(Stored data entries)
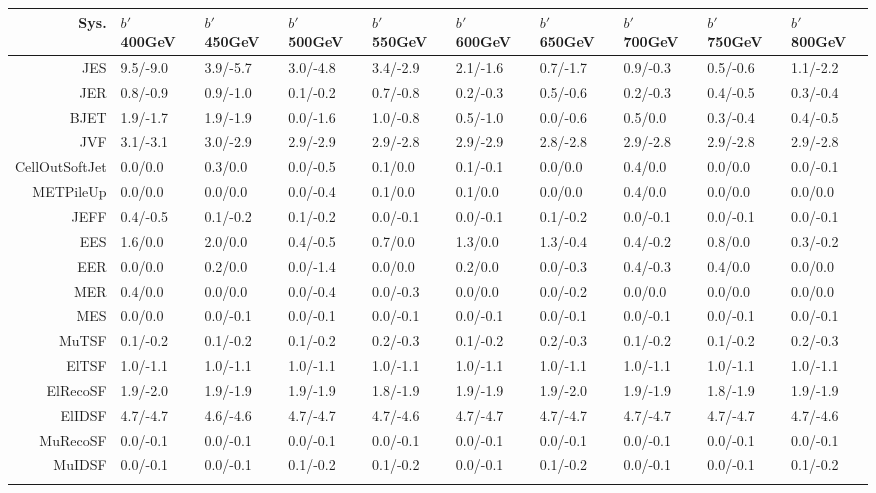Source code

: \begin{tabular}{r|p{.08\linewidth}p{.08\linewidth}p{.08\linewidth}p{.08\linewidth}p{.08\linewidth}p{.08\linewidth}p{.08\linewidth}p{.08\linewidth}p{.08\linewidth}}
\toprule
 Sys.  & $b'$ 400GeV & $b'$ 450GeV & $b'$ 500GeV & $b'$ 550GeV & $b'$ 600GeV & $b'$ 650GeV & $b'$ 700GeV & $b'$ 750GeV & $b'$ 800GeV \\
\toprule
JES  & 9.5/-9.0 & 3.9/-5.7 & 3.0/-4.8 & 3.4/-2.9 & 2.1/-1.6 & 0.7/-1.7 & 0.9/-0.3 & 0.5/-0.6 & 1.1/-2.2 \\
JER  & 0.8/-0.9 & 0.9/-1.0 & 0.1/-0.2 & 0.7/-0.8 & 0.2/-0.3 & 0.5/-0.6 & 0.2/-0.3 & 0.4/-0.5 & 0.3/-0.4 \\
BJET  & 1.9/-1.7 & 1.9/-1.9 & 0.0/-1.6 & 1.0/-0.8 & 0.5/-1.0 & 0.0/-0.6 & 0.5/0.0 & 0.3/-0.4 & 0.4/-0.5 \\
JVF  & 3.1/-3.1 & 3.0/-2.9 & 2.9/-2.9 & 2.9/-2.8 & 2.9/-2.9 & 2.8/-2.8 & 2.9/-2.8 & 2.9/-2.8 & 2.9/-2.8 \\
CellOutSoftJet  & 0.0/0.0 & 0.3/0.0 & 0.0/-0.5 & 0.1/0.0 & 0.1/-0.1 & 0.0/0.0 & 0.4/0.0 & 0.0/0.0 & 0.0/-0.1 \\
METPileUp  & 0.0/0.0 & 0.0/0.0 & 0.0/-0.4 & 0.1/0.0 & 0.1/0.0 & 0.0/0.0 & 0.4/0.0 & 0.0/0.0 & 0.0/0.0 \\
JEFF  & 0.4/-0.5 & 0.1/-0.2 & 0.1/-0.2 & 0.0/-0.1 & 0.0/-0.1 & 0.1/-0.2 & 0.0/-0.1 & 0.0/-0.1 & 0.0/-0.1 \\
EES  & 1.6/0.0 & 2.0/0.0 & 0.4/-0.5 & 0.7/0.0 & 1.3/0.0 & 1.3/-0.4 & 0.4/-0.2 & 0.8/0.0 & 0.3/-0.2 \\
EER  & 0.0/0.0 & 0.2/0.0 & 0.0/-1.4 & 0.0/0.0 & 0.2/0.0 & 0.0/-0.3 & 0.4/-0.3 & 0.4/0.0 & 0.0/0.0 \\
MER  & 0.4/0.0 & 0.0/0.0 & 0.0/-0.4 & 0.0/-0.3 & 0.0/0.0 & 0.0/-0.2 & 0.0/0.0 & 0.0/0.0 & 0.0/0.0 \\
MES  & 0.0/0.0 & 0.0/-0.1 & 0.0/-0.1 & 0.0/-0.1 & 0.0/-0.1 & 0.0/-0.1 & 0.0/-0.1 & 0.0/-0.1 & 0.0/-0.1 \\
MuTSF  & 0.1/-0.2 & 0.1/-0.2 & 0.1/-0.2 & 0.2/-0.3 & 0.1/-0.2 & 0.2/-0.3 & 0.1/-0.2 & 0.1/-0.2 & 0.2/-0.3 \\
ElTSF  & 1.0/-1.1 & 1.0/-1.1 & 1.0/-1.1 & 1.0/-1.1 & 1.0/-1.1 & 1.0/-1.1 & 1.0/-1.1 & 1.0/-1.1 & 1.0/-1.1 \\
ElRecoSF  & 1.9/-2.0 & 1.9/-1.9 & 1.9/-1.9 & 1.8/-1.9 & 1.9/-1.9 & 1.9/-2.0 & 1.9/-1.9 & 1.8/-1.9 & 1.9/-1.9 \\
ElIDSF  & 4.7/-4.7 & 4.6/-4.6 & 4.7/-4.7 & 4.7/-4.6 & 4.7/-4.7 & 4.7/-4.7 & 4.7/-4.7 & 4.7/-4.7 & 4.7/-4.6 \\
MuRecoSF  & 0.0/-0.1 & 0.0/-0.1 & 0.0/-0.1 & 0.0/-0.1 & 0.0/-0.1 & 0.0/-0.1 & 0.0/-0.1 & 0.0/-0.1 & 0.0/-0.1 \\
MuIDSF  & 0.0/-0.1 & 0.0/-0.1 & 0.1/-0.2 & 0.1/-0.2 & 0.0/-0.1 & 0.1/-0.2 & 0.0/-0.1 & 0.0/-0.1 & 0.1/-0.2 \\
 \\
\bottomrule
\end{tabular}
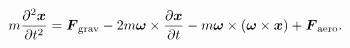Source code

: \documentclass[10pt]{article}
\begin{document}
\begin{align*}m \frac { { \partial  }^{ 2 } {\boldsymbol x} }{ \partial { t }^{ 2 } } = 
{\boldsymbol F}_{\rm grav} 
- 2m{ \boldsymbol \omega }\times \frac { { \partial  } {\boldsymbol x} }{ \partial { t } } 
- m {\boldsymbol  \omega  }\times \left( { \boldsymbol \omega  }\times { \boldsymbol x } \right) 
+ {\boldsymbol F}_{\rm aero}.\end{align*}
\end{document}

* _REQUIRED WORK_: Transcribe the lines above between the line holding "750GeV & $b'$ 800GeV \\" and the line holding "0.8/0.0 & 0.3/-0.2 \\", inclusive, exactly as they stand and with nothing added.

* _TASK ANSWER_:
 Sys.  & $b'$ 400GeV & $b'$ 450GeV & $b'$ 500GeV & $b'$ 550GeV & $b'$ 600GeV & $b'$ 650GeV & $b'$ 700GeV & $b'$ 750GeV & $b'$ 800GeV \\
\toprule
JES  & 9.5/-9.0 & 3.9/-5.7 & 3.0/-4.8 & 3.4/-2.9 & 2.1/-1.6 & 0.7/-1.7 & 0.9/-0.3 & 0.5/-0.6 & 1.1/-2.2 \\
JER  & 0.8/-0.9 & 0.9/-1.0 & 0.1/-0.2 & 0.7/-0.8 & 0.2/-0.3 & 0.5/-0.6 & 0.2/-0.3 & 0.4/-0.5 & 0.3/-0.4 \\
BJET  & 1.9/-1.7 & 1.9/-1.9 & 0.0/-1.6 & 1.0/-0.8 & 0.5/-1.0 & 0.0/-0.6 & 0.5/0.0 & 0.3/-0.4 & 0.4/-0.5 \\
JVF  & 3.1/-3.1 & 3.0/-2.9 & 2.9/-2.9 & 2.9/-2.8 & 2.9/-2.9 & 2.8/-2.8 & 2.9/-2.8 & 2.9/-2.8 & 2.9/-2.8 \\
CellOutSoftJet  & 0.0/0.0 & 0.3/0.0 & 0.0/-0.5 & 0.1/0.0 & 0.1/-0.1 & 0.0/0.0 & 0.4/0.0 & 0.0/0.0 & 0.0/-0.1 \\
METPileUp  & 0.0/0.0 & 0.0/0.0 & 0.0/-0.4 & 0.1/0.0 & 0.1/0.0 & 0.0/0.0 & 0.4/0.0 & 0.0/0.0 & 0.0/0.0 \\
JEFF  & 0.4/-0.5 & 0.1/-0.2 & 0.1/-0.2 & 0.0/-0.1 & 0.0/-0.1 & 0.1/-0.2 & 0.0/-0.1 & 0.0/-0.1 & 0.0/-0.1 \\
EES  & 1.6/0.0 & 2.0/0.0 & 0.4/-0.5 & 0.7/0.0 & 1.3/0.0 & 1.3/-0.4 & 0.4/-0.2 & 0.8/0.0 & 0.3/-0.2 \\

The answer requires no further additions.